Supporting sdists and source trees in PEP 665

OTOH if we don’t include them in the lock file that might lead to gaps in the dependency graph in the lock file… If we include them the installer would need to protect against path traversal issues / attacks.

Wheels are inherently specific to the platform they are built for, and so the dependencies they list are known to work for that same platform; a wheel built for Windows will list what it needs to run on Windows and no other platform. This is why we list dependencies on a per-wheel basis.

Sdists and source trees, though, inherently have no specific platform. That means when you use PEP 517 to gather metadata on what an sdist or source tree will require to be installed, you must somehow know what platform the information applies to because PEP 517 has not concept of cross-platform compilation. So if you get the metadata for an sdist on Windows then you must either be told how generic the metadata is via WHEEL or assume that the metadata is Windows-specific and does not apply to other platforms. This means that unless the sdist produces a pure Python wheel your lock file will inherently be locked to the platform you are building on to some degree based on what WHEEL says or it’s the strictest wheel tag for the current platform.
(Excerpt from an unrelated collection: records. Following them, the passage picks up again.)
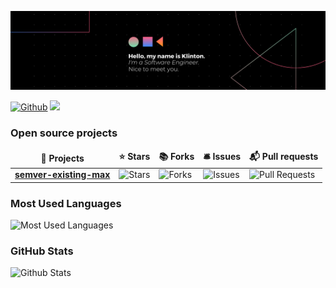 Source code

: ![Me](./me.png)

<a href="https://github.com/klintonc" target="_blank"><img alt="Github" src="https://img.shields.io/badge/GitHub-%2312100E.svg?&style=for-the-badge&logo=Github&logoColor=white" /></a> <a href="https://www.linkedin.com/in/klinton-c" target="_blank"><img src="https://img.shields.io/badge/LinkedIn-0077B5?style=for-the-badge&logo=linkedin&logoColor=white"/></a>

### Open source projects
<table>
  <thead align="center">
    <tr border: none;>
      <td><b>🎁 Projects</b></td>
      <td><b>⭐ Stars</b></td>
      <td><b>📚 Forks</b></td>
      <td><b>🛎 Issues</b></td>
      <td><b>📬 Pull requests</b></td>
    </tr>
  </thead>
  <tbody>
    <tr>
      <td><a href="https://github.com/KlintonICT/semver-existing-max"><b>semver-existing-max</b></a></td>
      <td><img alt="Stars" src="https://img.shields.io/github/stars/KlintonICT/semver-existing-max?style=flat-square&labelColor=343b41"/></td>
      <td><img alt="Forks" src="https://img.shields.io/github/forks/KlintonICT/semver-existing-max?style=flat-square&labelColor=343b41"/></td>
      <td><img alt="Issues" src="https://img.shields.io/github/issues/KlintonICT/semver-existing-max?style=flat-square&labelColor=343b41"/></td>
      <td><img alt="Pull Requests" src="https://img.shields.io/github/issues-pr/KlintonICT/semver-existing-max?style=flat-square&labelColor=343b41"/></td>
    </tr>
  </tbody>
</table>

### Most Used Languages
![Most Used Languages](https://github-readme-stats.vercel.app/api/top-langs/?username=KlintonICT&layout=compact&theme=blue-green)

### GitHub Stats
![Github Stats](https://github-readme-stats.vercel.app/api?username=KlintonICT&theme=blue-green)
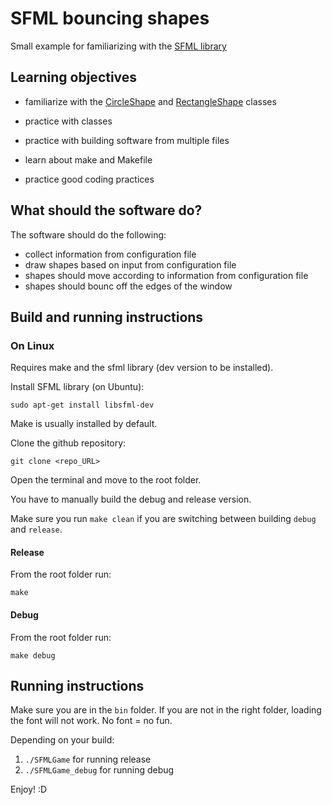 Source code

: # SFML bouncing shapes

Small example for familiarizing with the [SFML library](www.sfml-dev.org/)

## Learning objectives

* familiarize with the [CircleShape](https://www.sfml-dev.org/documentation/2.5.1/classsf_1_1CircleShape.php) and [RectangleShape](https://www.sfml-dev.org/documentation/2.5.1/classsf_1_1RectangleShape.php) classes

* practice with classes
* practice with building software from multiple files
* learn about make and Makefile
* practice good coding practices

## What should the software do?

The software should do the following:

* collect information from configuration file
* draw shapes based on input from configuration file
* shapes should move according to information from configuration file
* shapes should bounc off the edges of the window

## Build and running instructions

### On Linux

Requires make and the sfml library (dev version to be installed).

Install SFML library (on Ubuntu):

`sudo apt-get install libsfml-dev`

Make is usually installed by default.

Clone the github repository:

`git clone <repo_URL>`

Open the terminal and move to the root folder.

You have to manually build the debug and release version.

Make sure you run `make clean` if you are switching between building `debug` and `release`.

#### Release

From the root folder run:

`make`

#### Debug

From the root folder run:

`make debug`

## Running instructions

Make sure you are in the `bin` folder. If you are not in the right folder, loading the font will not work. No font = no fun.

Depending on your build:

1. `./SFMLGame` for running release
2. `./SFMLGame_debug` for running debug

Enjoy! :D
Does anyone think they can make a concrete proposal to add sdists to PEP 665 by Thursday, Nov 25? It’s okay if nobody can as adding support to sdists in a subsequent PEP is totally fine and I think somewhat expected at this point.

Sorry for the late reply.

Is that not true also for the root project for which the lockfile is generated ?

In practice that might not be an prevalent issue. Many projects use environment markers in their dependencies, so they have the same dependencies in their metadata, irrespective of the platform for which the wheel is built.
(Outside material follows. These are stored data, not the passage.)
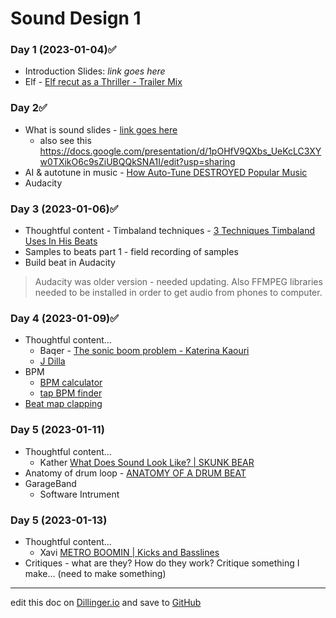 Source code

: # Sound Design 1

### Day 1 (2023-01-04)✅

- Introduction Slides: _link goes here_
- Elf - [Elf recut as a Thriller - Trailer Mix](https://www.youtube.com/watch?v=EkwdYSn3Uws)

### Day 2✅

- What is sound slides - [link goes here]()
  - also see this https://docs.google.com/presentation/d/1pOHfV9QXbs_UeKcLC3XYw0TXikO6c9sZiUBQQkSNA1I/edit?usp=sharing
- AI & autotune in music - [How Auto-Tune DESTROYED Popular Music](https://youtu.be/6IV29YNTH3M)
- Audacity

### Day 3 (2023-01-06)✅

- Thoughtful content - Timbaland techniques - [3 Techniques Timbaland Uses In His Beats](https://www.youtube.com/watch?v=CiHc05Izy8U&t=1s)
- Samples to beats part 1 - field recording of samples
- Build beat in Audacity

> Audacity was older version - needed updating. Also FFMPEG libraries needed to be installed in order to get audio from phones to computer.

### Day 4 (2023-01-09)✅

- Thoughtful content...
  - Baqer - [The sonic boom problem - Katerina Kaouri](https://www.youtube.com/watch?v=JO4_VHM69oI)
  - [J Dilla](https://www.youtube.com/watch?v=SENzTt3ftiU)
- BPM
  - [BPM calculator](https://toolstud.io/music/bpm.php?bpm=120&bpm_unit=4%2F4)
  - [tap BPM finder](https://www.beatsperminuteonline.com)
- [Beat map clapping](https://shedthemusic.com/beat-map-reading)

### Day 5 (2023-01-11)

- Thoughtful content...
  - Kather [What Does Sound Look Like? | SKUNK BEAR](https://youtu.be/px3oVGXr4mo)
- Anatomy of drum loop - [ANATOMY OF A DRUM BEAT](https://shedthemusic.com/anatomy-of-a-drum-beat-1)
- GarageBand
  - Software Intrument

### Day 5 (2023-01-13)

- Thoughtful content...
  - Xavi [METRO BOOMIN | Kicks and Basslines](https://youtu.be/7HgV0uyHwt0)
- Critiques - what are they? How do they work? Critique something I make... (need to make something)

---

edit this doc on [Dillinger.io](https://dillinger.io) and save to [GitHub](https://github.com)
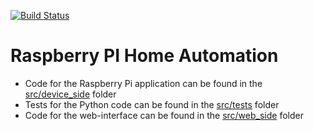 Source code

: [![Build Status](https://travis-ci.com/vikvanderlinden/raspberry-pi-home-automation.svg?branch=master)](https://travis-ci.com/vikvanderlinden/raspberry-pi-home-automation)

# Raspberry PI Home Automation

* Code for the Raspberry Pi application can be found in the [src/device_side](./src/device_side) folder
* Tests for the Python code can be found in the [src/tests](./src/tests) folder
* Code for the web-interface can be found in the [src/web_side](./src/web_side) folder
I personally will not have time for specification writing before the end of the year.

To sum up my suggestions above, I think the changes required to the current PEP 665 to make it sdist and source tree friendly are these:

  • removing filename from package entries
  • adding instead environment markers and/or tags to package entries
  • incorporating VCS urls with commit id using the PEP 610 fields
  • adding build dependencies scoped to a package entry

If these don’t make it, well… 80% of my projects will not be able to use PEP 665, and I’ll stick to requirements.txt which work fine in practice. Maybe the use cases I see in my practice are outliers, after all, I don’t know.

Can I ask what you mean by “sdist and source tree friendly”? If you mean “lockers will be able to specify something that an installer can install, but only if that installer supports installing from sdists” then I’d consider that a problem - if the user can’t use a PEP-compliant locker in confidence that a PEP-compliant installer will be able to do the install, that doesn’t seem like a usable interoperability standard, to me.
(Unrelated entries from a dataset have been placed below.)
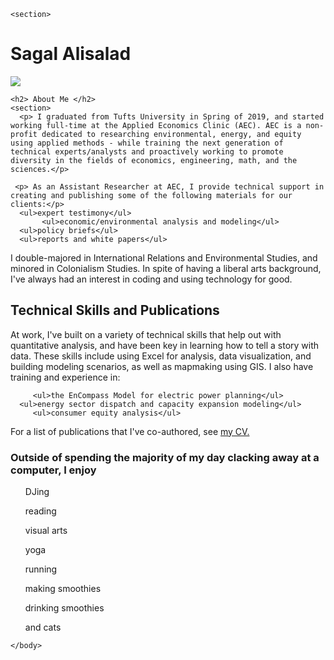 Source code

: <!DOCTYPE html>
<html lang="en" >
<head>
  <meta charset="UTF-8">
  <title>CodePen - About Me_Draft</title>
  <link rel="stylesheet" href="./style.css">

</head>
<body>
<!-- partial:index.partial.html -->
<html lang="en" dir="ltr">

  <head>
    <meta charset="utf-8">
    <title>About Me</title>
<link rel="stylesheet" href="style.css">
  </head>
  
    <section>
  <h1>Sagal Alisalad</h1>
      <body>
  <img id="sagal" src="https://images.squarespace-cdn.com/content/v1/5936d98f6a4963bcd1ed94d3/1563894267687-0VEUK4KHQKAZK4R878QA/ke17ZwdGBToddI8pDm48kMKLlOOfjtiD4YB2oqd9ucR7gQa3H78H3Y0txjaiv_0fDoOvxcdMmMKkDsyUqMSsMWxHk725yiiHCCLfrh8O1z5QHyNOqBUUEtDDsRWrJLTmv1ihXzK27xJYOPbUG3fJTycn0RTQQ8X93pOGqgIG53EMSRxuthXqXR1QNYa43sMf/Sagal+2019.jpg?format=300w"/>
  </section>
 
    <h2> About Me </h2>
    <section>
      <p> I graduated from Tufts University in Spring of 2019, and started working full-time at the Applied Economics Clinic (AEC). AEC is a non-profit dedicated to researching environmental, energy, and equity using applied methods - while training the next generation of technical experts/analysts and proactively working to promote diversity in the fields of economics, engineering, math, and the sciences.</p>
      
     <p> As an Assistant Researcher at AEC, I provide technical support in creating and publishing some of the following materials for our clients:</p>
      <ul>expert testimony</ul>
           <ul>economic/environmental analysis and modeling</ul>
      <ul>policy briefs</ul>
      <ul>reports and white papers</ul>

  <p>I double-majored in International Relations and Environmental Studies, and minored in Colonialism Studies. In spite of having a liberal arts background, I've always had an interest in coding and using technology for good.<p/>

  </section>
    
 <section> 
  <h2>Technical Skills and Publications</h2>
   <p>At work, I've built on a variety of technical skills that help out with quantitative analysis, and have been key in learning how to tell a story with data. These skills include using Excel for analysis, data visualization, and building modeling scenarios, as well as mapmaking using GIS. I also have training and experience in: </p>
   
         <ul>the EnCompass Model for electric power planning</ul>
      <ul>energy sector dispatch and capacity expansion modeling</ul>
         <ul>consumer equity analysis</ul>

   <span>
     
   For a list of publications that I've co-authored, see <a href="https://static1.squarespace.com/static/5936d98f6a4963bcd1ed94d3/t/5e53e39afe69f273e60eaa4e/1582556058931/Alisalad_CV_February_2020.pdf">my CV.</a>
   
   </span>

  <h3> Outside of spending the majority of my day clacking away at a computer, I enjoy </h3>
  <ol>DJing</ol>
  <ol>reading</ol>      
  <ol>visual arts</ol>
  <ol>yoga</ol>
  <ol>running</ol> 
   <ol>making smoothies</ol>
  <ol>drinking smoothies</ol> 
<ol>and cats</ol>
   
  </section>

    </body>
</html>
<!-- partial -->
  
</body>
</html>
Having said that, the current draft of PEP 665 has sdist support as an open question. If that question is resolved as “sdists are not supported” I would fully expect the main PEP text to be clarified to state that only wheel files can be specified - i.e., to state that url must point to a file conforming to the wheel spec.

If the PEP allows url to be a source tree/sdist, it would have to mandate that installers support source installs (and how to do that is what this whole thread is about, surely?)

[…]

Can I ask what you mean by “sdist and source tree friendly”? If
you mean “lockers will be able to specify something that an
installer can install, but only if that installer supports
installing from sdists” then I’d consider that a problem - if the
user can’t use a PEP-compliant locker in confidence that a
PEP-compliant installer will be able to do the install, that
doesn’t seem like a usable interoperability standard, to me.
[…]

Thinking through it, seems like supporting sdists in a locker would
require they be able to (call out to something which can) at least
build wheels from those as part of the resolution process.
Otherwise, there’s no guarantee they’ll have access to sufficient
package metadata to even know what versions will work in a given
environment. Wheels provide this, but the resolver may have to try
multiple versions of sdists until it can find one which builds on
the target platform.

For source trees, it’s potentially more complicated since you can’t
necessarily even know what the local version number is without first
calling its build backend to create the necessary metadata (most of
my projects infer their versions at build time from Git tags and
similar information, after all).

My understanding is as follows. For the locker to generate wheels that means (a) to potentially constrain the lock file to the locker’s build environment/platform, (b) to distribute built wheels with the lockfile and (c) to be able to encode the wheel’s location relative to the lockfile. The first two are not trivial limitations to impose on the user but the lockfile will be kept “pure” and the locker and installer will not share responsibilities. On the other hand, for the installer to be able to install wheels that means it has to double up as a build frontend. The lockfile as a format will be diluted - it won’t enumerate strictly installable artefacts and the package metadata in the lockfile will be incomplete. In essence the installer will have to perform a second pass over the lockfile and “re-lock” it. This is more practical but also a lot more complex to implement.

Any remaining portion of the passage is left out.